Note: Placements to other banking and non-banking financial institutions are not shown because data on their currency structure before December 2010 are not available.
Source: CNB.

With regard to the recent crisis, in March and April 2020, banks again first strongly increased their foreign assets, using foreign currency funds purchased from the CNB. In the two months, banks placed about EUR 1.4bn or HRK 11.2bn abroad (Figure 2). However, it is worth noting that banks' net foreign position today is much more favourable than in 2009, with very low debt levels towards foreign creditors. Therefore, this time around, no significant external debt repayments are expected. In addition, returns on investments abroad are very low, which may deter banks from a long-term reliance on this balance sheet adjustment strategy.

Possible reduction in the availability of kuna loans

The share of foreign currency and indexed placements to corporations and households increased in March and April this year, which contributed to the adjustment of banks' currency position, but also stopped the years-long decline in credit euroisation (Figure 3).

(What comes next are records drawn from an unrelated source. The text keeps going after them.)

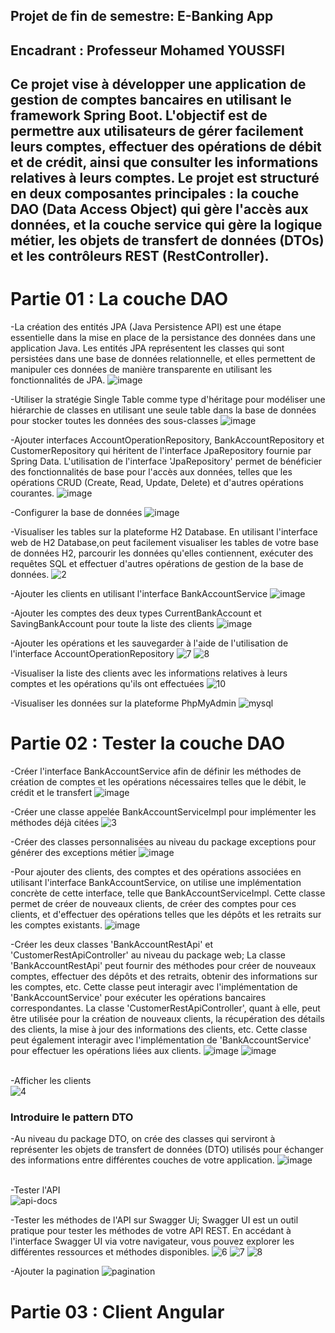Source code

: <h2>Projet de fin de semestre: E-Banking App</h2>
<h2>Encadrant : Professeur Mohamed YOUSSFI<h2>
<h2>Ce projet vise à développer une application de gestion de comptes bancaires en utilisant le framework Spring Boot. L'objectif est de permettre aux utilisateurs de gérer facilement leurs comptes, effectuer des opérations de débit et de crédit, ainsi que consulter les informations relatives à leurs comptes. Le projet est structuré en deux composantes principales : la couche DAO (Data Access Object) qui gère l'accès aux données, et la couche service qui gère la logique métier, les objets de transfert de données (DTOs) et les contrôleurs REST (RestController).</h2>

<h1>Partie 01 : La couche DAO</h1>

-La création des entités JPA (Java Persistence API) est une étape essentielle dans la mise en place de la persistance des données dans une application Java. Les entités JPA représentent les classes qui sont persistées dans une base de données relationnelle, et elles permettent de manipuler ces données de manière transparente en utilisant les fonctionnalités de JPA.
![image](https://github.com/hajarmanyani/Projet-J2EE/assets/93662714/4750544e-7137-48fb-9b6d-85dac59bbb9b)

-Utiliser la stratégie Single Table comme type d'héritage pour modéliser une hiérarchie de classes en utilisant une seule table dans la base de données pour stocker toutes les données des sous-classes
![image](https://github.com/hajarmanyani/Projet-J2EE/assets/93662714/80a39fde-6a31-4cef-9752-277d2c8222c2)

-Ajouter interfaces AccountOperationRepository, BankAccountRepository et CustomerRepository qui héritent de l'interface JpaRepository  fournie par Spring Data. L'utilisation de l'interface 'JpaRepository' permet de bénéficier des fonctionnalités de base pour l'accès aux données, telles que les opérations CRUD (Create, Read, Update, Delete) et d'autres opérations courantes.
![image](https://github.com/hajarmanyani/Projet-J2EE/assets/93662714/ba41c736-e66c-4a01-a3fc-0b784a11c4d0)

-Configurer la base de données 
![image](https://github.com/hajarmanyani/Projet-J2EE/assets/93662714/cd35b01c-8d6c-443e-9647-bcceb87f9fe8)

-Visualiser les tables sur la plateforme H2 Database. En utilisant l'interface web de H2 Database,on peut facilement visualiser les tables de votre base de données H2, parcourir les données qu'elles contiennent, exécuter des requêtes SQL et effectuer d'autres opérations de gestion de la base de données.
![2](https://github.com/hajarmanyani/Projet-J2EE/assets/93662714/59589703-3872-4a94-9b46-3c02ce9a2c70)

-Ajouter les clients en utilisant l'interface BankAccountService
![image](https://github.com/hajarmanyani/Projet-J2EE/assets/93662714/55e23512-cffc-4f09-a51e-997a86814203)

-Ajouter les comptes des deux types CurrentBankAccount et SavingBankAccount pour toute la liste des clients
![image](https://github.com/hajarmanyani/Projet-J2EE/assets/93662714/62056e76-f386-45cb-89c6-fb8c06f0a8d7)

-Ajouter les opérations et les sauvegarder à l'aide de l'utilisation de l'interface AccountOperationRepository
![7](https://github.com/hajarmanyani/Projet-J2EE/assets/93662714/7627c787-2444-4678-a66b-ab9b7df84ab1)
![8](https://github.com/hajarmanyani/Projet-J2EE/assets/93662714/54f2c6ed-9038-43e0-8aab-19cea5d68595)

-Visualiser la liste des clients avec les informations relatives à leurs comptes et les opérations qu'ils ont effectuées
![10](https://github.com/hajarmanyani/Projet-J2EE/assets/93662714/29f6eb0b-fd08-4384-ae75-afcddaedc514)

-Visualiser les données sur la plateforme PhpMyAdmin
![mysql](https://github.com/hajarmanyani/Projet-J2EE/assets/93662714/617bb1d3-ca9e-4af8-8ad0-0fceda3102b3)

<h1>Partie 02 : Tester la couche DAO</h1>

-Créer l'interface BankAccountService afin de définir les méthodes de création de comptes et les opérations nécessaires telles que le débit, le crédit et le transfert
![image](https://github.com/hajarmanyani/Projet-J2EE/assets/93662714/e0c79e58-3c83-4079-ab9b-6fa5fc33b140)

-Créer une classe appelée BankAccountServiceImpl pour implémenter les méthodes déjà citées
![3](https://github.com/hajarmanyani/Projet-J2EE/assets/93662714/edad1819-81f5-423c-8593-06195a3b7ccd)

-Créer des classes personnalisées au niveau du package exceptions pour générer des exceptions métier
![image](https://github.com/hajarmanyani/Projet-J2EE/assets/93662714/2466059b-ecab-4d7d-8dbc-3a42ab21b486)

-Pour ajouter des clients, des comptes et des opérations associées en utilisant l'interface BankAccountService, on utilise une implémentation concrète de cette interface, telle que BankAccountServiceImpl. Cette classe permet de créer de nouveaux clients, de créer des comptes pour ces clients, et d'effectuer des opérations telles que les dépôts et les retraits sur les comptes existants. 
![image](https://github.com/hajarmanyani/Projet-J2EE/assets/93662714/7dca3a8e-883d-45d7-860d-44a5a796a775)

-Créer les deux classes 'BankAccountRestApi' et 'CustomerRestApiController' au niveau du package web; La classe 'BankAccountRestApi' peut fournir des méthodes pour créer de nouveaux comptes, effectuer des dépôts et des retraits, obtenir des informations sur les comptes, etc. Cette classe peut interagir avec l'implémentation de 'BankAccountService' pour exécuter les opérations bancaires correspondantes. La classe 'CustomerRestApiController', quant à elle, peut être utilisée pour la création de nouveaux clients, la récupération des détails des clients, la mise à jour des informations des clients, etc. Cette classe peut également interagir avec l'implémentation de 'BankAccountService' pour effectuer les opérations liées aux clients.
![image](https://github.com/hajarmanyani/Projet-J2EE/assets/93662714/c1cea7a0-da4e-4d3f-8a7b-47a6a2685901)
![image](https://github.com/hajarmanyani/Projet-J2EE/assets/93662714/b82c7fb3-bb17-43ca-90fa-b37a3fc3fc0a)

<br>-Afficher les clients<br>
![4](https://github.com/hajarmanyani/Projet-J2EE/assets/93662714/bc35a8d0-b083-4006-ae6a-b12c2d99ef4b)

<h3>Introduire le pattern DTO</h3>

-Au niveau du package DTO, on crée des classes qui serviront à représenter les objets de transfert de données (DTO) utilisés pour échanger des informations entre différentes couches de votre application. 
![image](https://github.com/hajarmanyani/Projet-J2EE/assets/93662714/541dc337-62fc-4433-96ef-eb54125ad11e)

<br>-Tester l'API<br>
![api-docs](https://github.com/hajarmanyani/Projet-J2EE/assets/93662714/84ba2cb0-ac5d-4ce0-aad7-c8b9c73d8339)

-Tester les méthodes de l'API sur Swagger Ui; Swagger UI est un outil pratique pour tester les méthodes de votre API REST. En accédant à l'interface Swagger UI via votre navigateur, vous pouvez explorer les différentes ressources et méthodes disponibles.
![6](https://github.com/hajarmanyani/Projet-J2EE/assets/93662714/a7491f8d-1302-4ff2-8956-fe8e8a0c030f)
![7](https://github.com/hajarmanyani/Projet-J2EE/assets/93662714/cff81f93-2b7f-443f-9dfa-7ee4f3066246)
![8](https://github.com/hajarmanyani/Projet-J2EE/assets/93662714/633d1b17-6377-4d0b-8f2b-b0b2aeebb3e3)

-Ajouter la pagination
![pagination](https://github.com/hajarmanyani/Projet-J2EE/assets/93662714/a7470b01-1165-4e7a-ba6c-cd5a8e929cf2)

<h1>Partie 03 : Client Angular</h1>















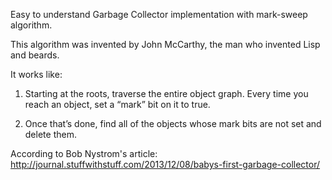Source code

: Easy to understand Garbage Collector implementation with mark-sweep algorithm.

This algorithm was invented by John McCarthy, the man who invented Lisp and beards.

It works like:

1.  Starting at the roots, traverse the entire object graph. Every time you reach an object, set 
    a “mark” bit on it to true.

2. Once that’s done, find all of the objects whose mark bits are not set and delete them.

According to Bob Nystrom's article: http://journal.stuffwithstuff.com/2013/12/08/babys-first-garbage-collector/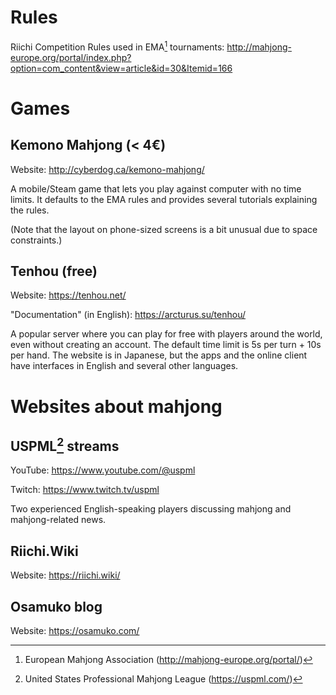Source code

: # Rules

Riichi Competition Rules used in EMA[^1] tournaments: http://mahjong-europe.org/portal/index.php?option=com_content&view=article&id=30&Itemid=166

# Games

## Kemono Mahjong (< 4€)

Website: http://cyberdog.ca/kemono-mahjong/

A mobile/Steam game that lets you play against computer with no time limits. It defaults to the EMA rules and provides several tutorials explaining the rules.

(Note that the layout on phone-sized screens is a bit unusual due to space constraints.)

## Tenhou (free)

Website: https://tenhou.net/

"Documentation" (in English): https://arcturus.su/tenhou/

A popular server where you can play for free with players around the world, even without creating an account. The default time limit is 5s per turn + 10s per hand. The website is in Japanese, but the apps and the online client have interfaces in English and several other languages.

# Websites about mahjong

## USPML[^2] streams

YouTube: https://www.youtube.com/@uspml

Twitch: https://www.twitch.tv/uspml

Two experienced English-speaking players discussing mahjong and mahjong-related news.

## Riichi.Wiki

Website: https://riichi.wiki/

## Osamuko blog

Website: https://osamuko.com/

[^1]: European Mahjong Association (http://mahjong-europe.org/portal/)
[^2]: United States Professional Mahjong League (https://uspml.com/)
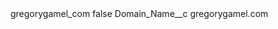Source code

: <?xml version="1.0" encoding="UTF-8"?>
<CustomMetadata xmlns="http://soap.sforce.com/2006/04/metadata" xmlns:xsi="http://www.w3.org/2001/XMLSchema-instance" xmlns:xsd="http://www.w3.org/2001/XMLSchema">
    <label>gregorygamel_com</label>
    <protected>false</protected>
    <values>
        <field>Domain_Name__c</field>
        <value xsi:type="xsd:string">gregorygamel.com</value>
    </values>
</CustomMetadata>
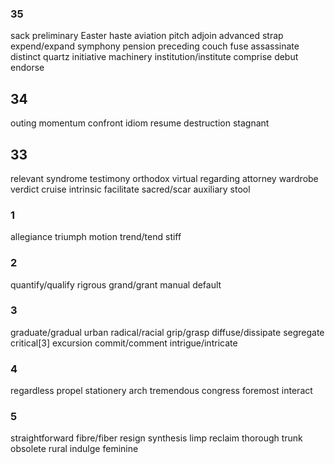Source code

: ### 35

sack
preliminary
Easter
haste
aviation
pitch
adjoin
advanced
strap
expend/expand
symphony
pension
preceding
couch
fuse
assassinate
distinct
quartz
initiative
machinery
institution/institute
comprise
debut
endorse

## 34

outing
momentum
confront
idiom
resume
destruction
stagnant

## 33

relevant
syndrome
testimony
orthodox
virtual
regarding
attorney
wardrobe
verdict
cruise
intrinsic
facilitate
sacred/scar
auxiliary
stool

### 1

allegiance
triumph
motion
trend/tend
stiff

### 2

quantify/qualify
rigrous
grand/grant
manual
default

### 3

graduate/gradual
urban
radical/racial
grip/grasp
diffuse/dissipate
segregate
critical[3]
excursion
commit/comment
intrigue/intricate

### 4

regardless
propel
stationery
arch
tremendous
congress
foremost
interact

### 5

straightforward
fibre/fiber
resign
synthesis
limp
reclaim
thorough
trunk
obsolete
rural
indulge
feminine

However, it was not caused by banks’ active measures, but by the depreciation of the kuna, which increased the kuna value of the existing foreign currency and indexed placements. When looking at the transactions data (not including the effect of the exchange rate changes), kuna placements in the two months actually grew more than foreign currency placements.

To conclude, the experiences from the previous crisis indicate that banks first react to the sudden rise in foreign currency deposits by increasing foreign assets, which raises foreign currency demand and creates pressures on the depreciation of the kuna, and then later gradually adjust the currency structure of domestic loans. The reason for that is the time required to adjust credit policies and procedures and the loan supply. Therefore, if the upward trend in foreign currency deposits continues, availability of kuna loans could be reduced in the coming months because banks might turn to indexed loans, which would eliminate the source of depreciation pressures recorded in March this year.

The term euroisation implies the use of the euro instead of the domestic currency for different functions of money, such as the measure of value (real estate, car prices, etc.) or a means of saving (foreign currency deposits and cash).

  1. Some of the increase in deposits in March most likely referred to the inflow of funds from investment funds because investors intensively withdrew their shares/units from investment funds, in particular from bond funds. For more details, see (only in Croatian).

  2. The data refers to the transaction-based growth of foreign currency deposits, i.e. excluding the effect of exchange rate growth. Domestic sectors include enterprises, households and financial institutions, except credit institutions and money market funds.

  3. The increase in euroisation in 2008 was preceded by the trend of pronounced de-euroisation of deposits during 2006 and 2007, driven by the appreciation of the kuna due to large capital inflows and favourable macroeconomic developments, as well as monetary and macroprudential policy measures directed at the strengthening of banks’ resilience to exchange rate risk.